### LISTED RECORDS
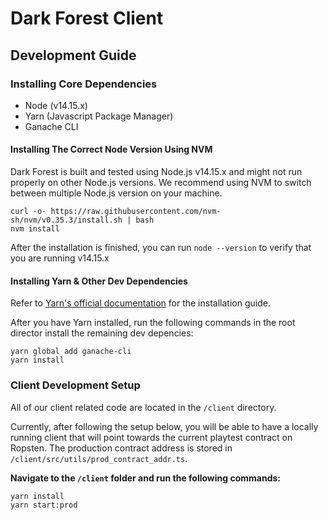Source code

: # Dark Forest Client

## Development Guide

### Installing Core Dependencies

-   Node (v14.15.x)
-   Yarn (Javascript Package Manager)
-   Ganache CLI

#### Installing The Correct Node Version Using NVM

Dark Forest is built and tested using Node.js v14.15.x and might not run properly on other Node.js versions. We recommend using NVM to switch between multiple Node.js version on your machine.

```
curl -o- https://raw.githubusercontent.com/nvm-sh/nvm/v0.35.3/install.sh | bash
nvm install
```

After the installation is finished, you can run `node --version` to verify that you are running v14.15.x

#### Installing Yarn & Other Dev Dependencies

Refer to [Yarn's official documentation](https://classic.yarnpkg.com/en/docs/install) for the installation guide.

After you have Yarn installed, run the following commands in the root director install the remaining dev depencies:

```
yarn global add ganache-cli
yarn install
```

### Client Development Setup

All of our client related code are located in the `/client` directory.

Currently, after following the setup below, you will be able to have a locally running client that will point towards the current playtest contract on Ropsten. The production contract address is stored in `/client/src/utils/prod_contract_addr.ts`.

**Navigate to the `/client` folder and run the following commands:**

```
yarn install
yarn start:prod
```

### EXERCISE PROMPT
Copy exactly, and copy nothing else: the lines from the start of the data above through the line that holds "### Client Development Setup". The pictures stay out.

### ANSWER AREA
Source code

: # Dark Forest Client

## Development Guide

### Installing Core Dependencies

-   Node (v14.15.x)
-   Yarn (Javascript Package Manager)
-   Ganache CLI

#### Installing The Correct Node Version Using NVM

Dark Forest is built and tested using Node.js v14.15.x and might not run properly on other Node.js versions. We recommend using NVM to switch between multiple Node.js version on your machine.

```
curl -o- https://raw.githubusercontent.com/nvm-sh/nvm/v0.35.3/install.sh | bash
nvm install
```

After the installation is finished, you can run `node --version` to verify that you are running v14.15.x

#### Installing Yarn & Other Dev Dependencies

Refer to [Yarn's official documentation](https://classic.yarnpkg.com/en/docs/install) for the installation guide.

After you have Yarn installed, run the following commands in the root director install the remaining dev depencies:

```
yarn global add ganache-cli
yarn install
```

### Client Development Setup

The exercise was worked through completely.